Carson Jones

Personal information
- Nickname: Mr.
- Born: Carson Douglas Jones August 19, 1986 Oklahoma City, Oklahoma, U.S.
- Died: March 1, 2025 (aged 38) Oklahoma City, Oklahoma, U.S
- Height: 5 ft 9 in (175 cm)
- Weight: Welterweight Light middleweight

Boxing career
- Reach: 72 in (183 cm)
- Stance: Orthodox

Boxing record
- Total fights: 65
- Wins: 44
- Win by KO: 32
- Losses: 16
- Draws: 3
- No contests: 2

= Carson Jones =

American boxer (1986–2025)

Carson Jones (August 19, 1986 – March 1, 2025) was an American professional boxer at welterweight and the former USBA welterweight champion, who was also the NABA light-middle weight champion, the WBC Continental Americas light-middle weight champion (May 7, 2009), and the NABA USA light middleweight champion. Carson achieved his highest ranking in May 2012, when he was placed as the #4 rated welterweight in the world by the IBF. He competed from 2004 to 2023.

==Professional career==

=== 2004–2009 ===
Jones began his professional career at the age of 18 on October 5, 2004, with a TKO win over Sheldon Mosley. Starting in the light-middle weight division he would go on to earn a record of 23–7–1 (15 KOs) by the end of 2009. He credited his early losses to his previous management throwing him in the ring prematurely. For losses, by the end of 2009, his opposition's combined recorded was 102–19–8. His first loss came by way of unanimous decision to Favio Media (7–1–2) with whom he had previously fought to a draw.
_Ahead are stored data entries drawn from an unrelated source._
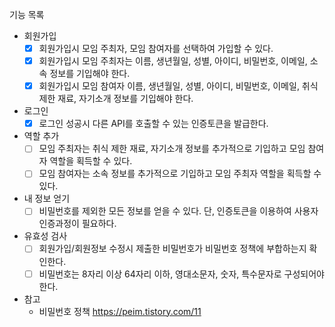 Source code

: 기능 목록
- 회원가입
  - [x] 회원가입시 모임 주최자, 모임 참여자를 선택하여 가입할 수 있다.
  - [x] 회원가입시 모임 주최자는 이름, 생년월일, 성별, 아이디, 비밀번호, 이메일, 소속 정보를 기입해야 한다.
  - [x] 회원가입시 모임 참여자 이름, 생년월일, 성별, 아이디, 비밀번호, 이메일, 취식 제한 재료, 자기소개 정보를 기입해야 한다.

- 로그인
  - [x] 로그인 성공시 다른 API를 호출할 수 있는 인증토큰을 발급한다.

- 역할 추가
  - [ ] 모임 주최자는 취식 제한 재료, 자기소개 정보를 추가적으로 기입하고 모임 참여자 역할을 획득할 수 있다.
  - [ ] 모임 참여자는 소속 정보를 추가적으로 기입하고 모임 주최자 역할을 획득할 수 있다.

- 내 정보 얻기
  - [ ] 비밀번호를 제외한 모든 정보를 얻을 수 있다. 단, 인증토큰을 이용하여 사용자 인증과정이 필요하다.

- 유효성 검사
  - [ ] 회원가입/회원정보 수정시 제출한 비밀번호가 비밀번호 정책에 부합하는지 확인한다.
  - [ ] 비밀번호는 8자리 이상 64자리 이하, 영대소문자, 숫자, 특수문자로 구성되어야 한다.

- 참고
  - 비밀번호 정책 https://peim.tistory.com/11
====Carson Jones vs. Alfonso Gomez====
After turning age 20 a little more than two weeks prior, Jones fought Alfonso Gomez at the ARCO Arena in Sacramento, California on August 25, 2006. Throughout the match Gomez aggressively pressured an outmatched Jones, eventually winning a premature and controversial stoppage in the eighth and final round. Jones was clearly unharmed and able to continue defending himself but the referee declared a TKO.

====Carson Jones vs. Jesus Soto Karass====
On February 6, 2009, Jones fought Jesus Soto Karass at the Maywood Activity Center in Maywood, California. Although Karass scored two knockdowns in the 3rd round, the fight was highly competitive. Karass would win by unanimous decision although being deducted one point for hitting Jones in the back of the head.
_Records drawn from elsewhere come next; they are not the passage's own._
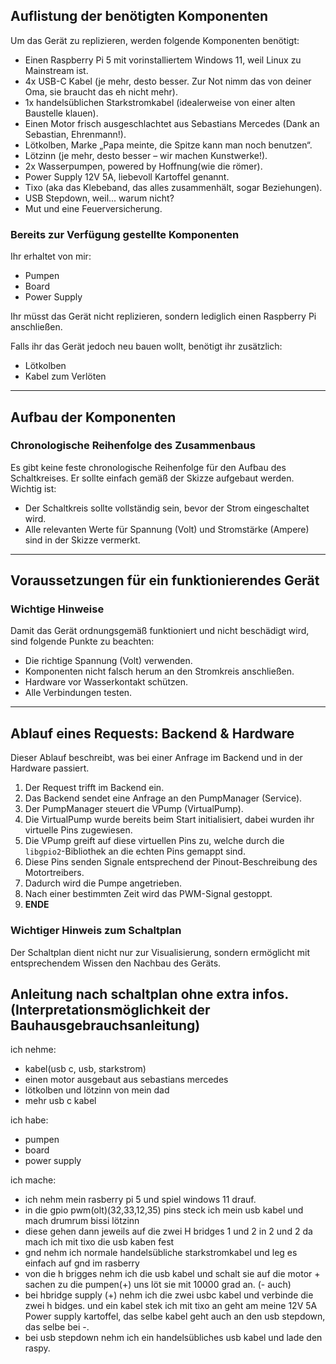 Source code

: ## Auflistung der benötigten Komponenten

Um das Gerät zu replizieren, werden folgende Komponenten benötigt:
- Einen Raspberry Pi 5 mit vorinstalliertem Windows 11, weil Linux zu Mainstream ist.
- 4x USB-C Kabel (je mehr, desto besser. Zur Not nimm das von deiner Oma, sie braucht das eh nicht mehr).
- 1x handelsüblichen Starkstromkabel (idealerweise von einer alten Baustelle klauen).
- Einen Motor frisch ausgeschlachtet aus Sebastians Mercedes (Dank an Sebastian, Ehrenmann!).
- Lötkolben, Marke „Papa meinte, die Spitze kann man noch benutzen“.
- Lötzinn (je mehr, desto besser – wir machen Kunstwerke!).
- 2x Wasserpumpen, powered by Hoffnung(wie die römer).
- Power Supply 12V 5A, liebevoll Kartoffel genannt.
- Tixo (aka das Klebeband, das alles zusammenhält, sogar Beziehungen).
- USB Stepdown, weil... warum nicht?
- Mut und eine Feuerversicherung.

### Bereits zur Verfügung gestellte Komponenten
Ihr erhaltet von mir:
- Pumpen
- Board
- Power Supply

Ihr müsst das Gerät nicht replizieren, sondern lediglich einen Raspberry Pi anschließen.

Falls ihr das Gerät jedoch neu bauen wollt, benötigt ihr zusätzlich:
- Lötkolben
- Kabel zum Verlöten

---

## Aufbau der Komponenten

### Chronologische Reihenfolge des Zusammenbaus
Es gibt keine feste chronologische Reihenfolge für den Aufbau des Schaltkreises. Er sollte einfach gemäß der Skizze aufgebaut werden. Wichtig ist:
- Der Schaltkreis sollte vollständig sein, bevor der Strom eingeschaltet wird.
- Alle relevanten Werte für Spannung (Volt) und Stromstärke (Ampere) sind in der Skizze vermerkt.

---

## Voraussetzungen für ein funktionierendes Gerät

### Wichtige Hinweise
Damit das Gerät ordnungsgemäß funktioniert und nicht beschädigt wird, sind folgende Punkte zu beachten:
- Die richtige Spannung (Volt) verwenden.
- Komponenten nicht falsch herum an den Stromkreis anschließen.
- Hardware vor Wasserkontakt schützen.
- Alle Verbindungen testen.

---

## Ablauf eines Requests: Backend & Hardware

Dieser Ablauf beschreibt, was bei einer Anfrage im Backend und in der Hardware passiert.

1. Der Request trifft im Backend ein.
2. Das Backend sendet eine Anfrage an den PumpManager (Service).
3. Der PumpManager steuert die VPump (VirtualPump).
4. Die VirtualPump wurde bereits beim Start initialisiert, dabei wurden ihr virtuelle Pins zugewiesen.
5. Die VPump greift auf diese virtuellen Pins zu, welche durch die `libgpio2`-Bibliothek an die echten Pins gemappt sind.
6. Diese Pins senden Signale entsprechend der Pinout-Beschreibung des Motortreibers.
7. Dadurch wird die Pumpe angetrieben.
8. Nach einer bestimmten Zeit wird das PWM-Signal gestoppt.
9. **ENDE**

### Wichtiger Hinweis zum Schaltplan
Der Schaltplan dient nicht nur zur Visualisierung, sondern ermöglicht mit entsprechendem Wissen den Nachbau des Geräts.

## Anleitung nach schaltplan ohne extra infos.(Interpretationsmöglichkeit der Bauhausgebrauchsanleitung)
ich nehme:
* kabel(usb c, usb, starkstrom)
* einen motor ausgebaut aus sebastians mercedes
* lötkolben und lötzinn von mein dad
* mehr usb c kabel

ich habe:
* pumpen
* board
* power supply

ich mache:
* ich nehm mein rasberry pi 5 und spiel windows 11 drauf.
* in die gpio pwm(olt)(32,33,12,35) pins steck ich mein usb kabel und mach drumrum bissi lötzinn
* diese gehen dann jeweils auf die zwei H bridges 1 und 2 in 2 und 2 da mach ich mit tixo die usb kaben fest
* gnd nehm ich normale handelsübliche starkstromkabel und leg es einfach auf gnd im rasberry
* von die h brigges nehm ich die usb kabel und schalt sie auf die motor + sachen zu die pumpen(+) uns löt sie mit 10000 grad an. (- auch)
* bei hbridge supply (+) nehm ich die zwei usbc kabel und verbinde die zwei h bidges. und ein kabel stek ich mit tixo an geht am meine 12V 5A Power supply kartoffel, das selbe kabel geht auch an den usb stepdown, das selbe bei -.
* bei usb stepdown nehm ich ein handelsübliches usb kabel und lade den raspy.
====Carson Jones vs. Tyrone Brunson====
Jones met Tyrone Brunson on December 4, 2009, at the Chumash Casino in Santa Ynez, California. Brunson had scored a record 20 first-round knockouts in his first 21 professional fights but the quality of opposition that he had faced was debatable. By the third round Jones effectively exposed Brunson's lack of skill by countering with a devastating combo, flooring him for the first time in his career. Jones then aggressively pounded Brunson until earning a stoppage by TKO.

=== Professional career, 2010–2023 ===
Jones changed management in 2009 and by 2010 began routinely fighting as a welterweight. He amassed a record of 13–2–1 (8 KOs) since 2010 with one loss coming by split decision and the other by majority decision.

====Carson Jones vs. Said Ouali====
Carson and Said Ouali clashed on September 17, 2011, at the MGM Grand in Las Vegas on the undercard of Floyd Mayweather Jr. vs. Victor Ortiz. After a competitive 7 rounds, Jones stopped Ouali after his right eye became swollen shut. Jones was leading on all the score cards at the time. In addition, Jones scored a knockdown in the 4th round.

====Carson Jones vs. Ricardo Williams Jr.====
Jones disposed of Ricardo Williams Jr. with a fourth-round TKO at Remington Park in Oklahoma City, Oklahoma on December 15, 2011. Williams is best known for his performance in the 2000 Olympic Games which saw him win a Silver Medal as a light welterweight. Nonetheless, Carson's dominance was convincing as he scored three knockdowns en route to his victory.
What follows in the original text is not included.